Mientras tanto, la situación de los exploradores era gravísima. Tenían que andar aún en aquellas horribles tinieblas cerca de cinco millas por la galería; y después les quedaba una hora de camino antes de llegar a la choza.

-Sigamos -dijo Simon Ford. No tenemos un instante que perder. Iremos a tientas como ciegos. No es posible que nos perdamos. Los túneles que se abren en las paredes son verdaderos agujeros de topo; y siguiendo la galería principal llegaremos inevitablemente a la abertura que nos ha dado entrada. Entonces estaremos en la antigua mina. La conocemos ya, y no será la primera vez que Harry y yo la hemos andado a oscuras. Además encontraremos allí las lámparas que dejamos. En marcha, pues Harry, anda delante. Señor Jacobo, sígalo. Tú, Madge, detrás, y yo cerraré la marcha. No nos separemos, no sólo hemos de sentir nuestros pasos, sino irnos tocando.

No había más remedio que conformarse con los consejos del anciano. Como decía muy bien, yendo a tientas era casi imposible equivocar el camino. Solamente era preciso remplazar los ojos con las manos y fiarse del instinto, que en Simon Ford y en su hijo habia llegado a ser una segunda naturaleza.

Empezaron, pues, la marcha en el orden indicado. No hablaban; pero no era seguramente porque no pensasen en nada. Era ya evidente que tenían un enemigo. Pero ¿quién era, y cómo defenderse de sus ataques tan misteriosamente preparados? Esta idea nada tranqulizadora, les inquietaba. Sin embargo, los momentos no eran a propósito para desanimarse.
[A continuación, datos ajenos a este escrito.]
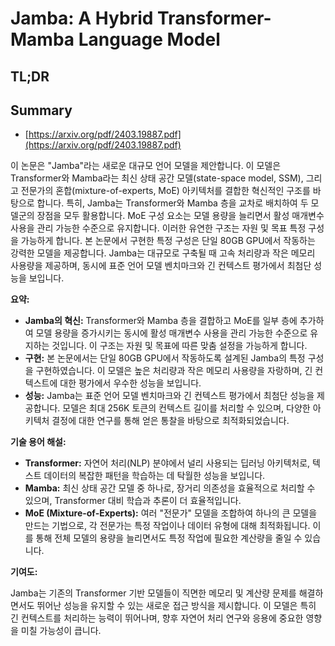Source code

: # Jamba: A Hybrid Transformer-Mamba Language Model
## TL;DR
## Summary
- [https://arxiv.org/pdf/2403.19887.pdf](https://arxiv.org/pdf/2403.19887.pdf)

이 논문은 "Jamba"라는 새로운 대규모 언어 모델을 제안합니다. 이 모델은 Transformer와 Mamba라는 최신 상태 공간 모델(state-space model, SSM), 그리고 전문가의 혼합(mixture-of-experts, MoE) 아키텍처를 결합한 혁신적인 구조를 바탕으로 합니다. 특히, Jamba는 Transformer와 Mamba 층을 교차로 배치하여 두 모델군의 장점을 모두 활용합니다. MoE 구성 요소는 모델 용량을 늘리면서 활성 매개변수 사용을 관리 가능한 수준으로 유지합니다. 이러한 유연한 구조는 자원 및 목표 특정 구성을 가능하게 합니다. 본 논문에서 구현한 특정 구성은 단일 80GB GPU에서 작동하는 강력한 모델을 제공합니다. Jamba는 대규모로 구축될 때 고속 처리량과 작은 메모리 사용량을 제공하며, 동시에 표준 언어 모델 벤치마크와 긴 컨텍스트 평가에서 최첨단 성능을 보입니다.

**요약:**

- **Jamba의 혁신:** Transformer와 Mamba 층을 결합하고 MoE를 일부 층에 추가하여 모델 용량을 증가시키는 동시에 활성 매개변수 사용을 관리 가능한 수준으로 유지하는 것입니다. 이 구조는 자원 및 목표에 따른 맞춤 설정을 가능하게 합니다.
- **구현:** 본 논문에서는 단일 80GB GPU에서 작동하도록 설계된 Jamba의 특정 구성을 구현하였습니다. 이 모델은 높은 처리량과 작은 메모리 사용량을 자랑하며, 긴 컨텍스트에 대한 평가에서 우수한 성능을 보입니다.
- **성능:** Jamba는 표준 언어 모델 벤치마크와 긴 컨텍스트 평가에서 최첨단 성능을 제공합니다. 모델은 최대 256K 토큰의 컨텍스트 길이를 처리할 수 있으며, 다양한 아키텍처 결정에 대한 연구를 통해 얻은 통찰을 바탕으로 최적화되었습니다.

**기술 용어 해설:**

- **Transformer:** 자연어 처리(NLP) 분야에서 널리 사용되는 딥러닝 아키텍처로, 텍스트 데이터의 복잡한 패턴을 학습하는 데 탁월한 성능을 보입니다.
- **Mamba:** 최신 상태 공간 모델 중 하나로, 장거리 의존성을 효율적으로 처리할 수 있으며, Transformer 대비 학습과 추론이 더 효율적입니다.
- **MoE (Mixture-of-Experts):** 여러 "전문가" 모델을 조합하여 하나의 큰 모델을 만드는 기법으로, 각 전문가는 특정 작업이나 데이터 유형에 대해 최적화됩니다. 이를 통해 전체 모델의 용량을 늘리면서도 특정 작업에 필요한 계산량을 줄일 수 있습니다.

**기여도:**

Jamba는 기존의 Transformer 기반 모델들이 직면한 메모리 및 계산량 문제를 해결하면서도 뛰어난 성능을 유지할 수 있는 새로운 접근 방식을 제시합니다. 이 모델은 특히 긴 컨텍스트를 처리하는 능력이 뛰어나며, 향후 자연어 처리 연구와 응용에 중요한 영향을 미칠 가능성이 큽니다.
Harry avanzaba con paso seguro, llevando los brazos extendidos, y yendo sucesivamente de una pared a otra de la galería. Reconocía con el tacto todas las sinuosidades y agujeros, grandes o pequeños, y así no se apartaba del camino recto.

Este difícil viaje en una oscuridad absoluta, a que los ojos no podían acostumbrarse, duró cerca de dos horas. Calculando el tiempo empleado, Jacobo Starr suponía que debían estar ya muy cerca del fin de la galería.

En efecto, casi al mismo tiempo Harry se detuvo.

-¿Hemos llegado al fin de la galería? -preguntó Simon Ford.

-Sí -respondió el joven.

-Pues bien, ¿has encontrado el agujero que pone en comunicación la Nueva Aberfoyle con la antigua mina Dochart?

-¡No! -respondió Harry, cuyas manos crispadas no encontraban más que la superficie unida y cerrada de una pared.

El viejo dio algunos pasos y tocó también con sus manos la roca esquistosa.

De su boca se escapó un grito.

O los exploradores se habían extraviado a la vuelta, o el pequeño agujero hecho en la pared por la dinamita había sido tapado recientemente.

Fuese una u otra cosa, Jacobo Starr y sus compañeros quedaban presos en la Nueva Aberfoyle.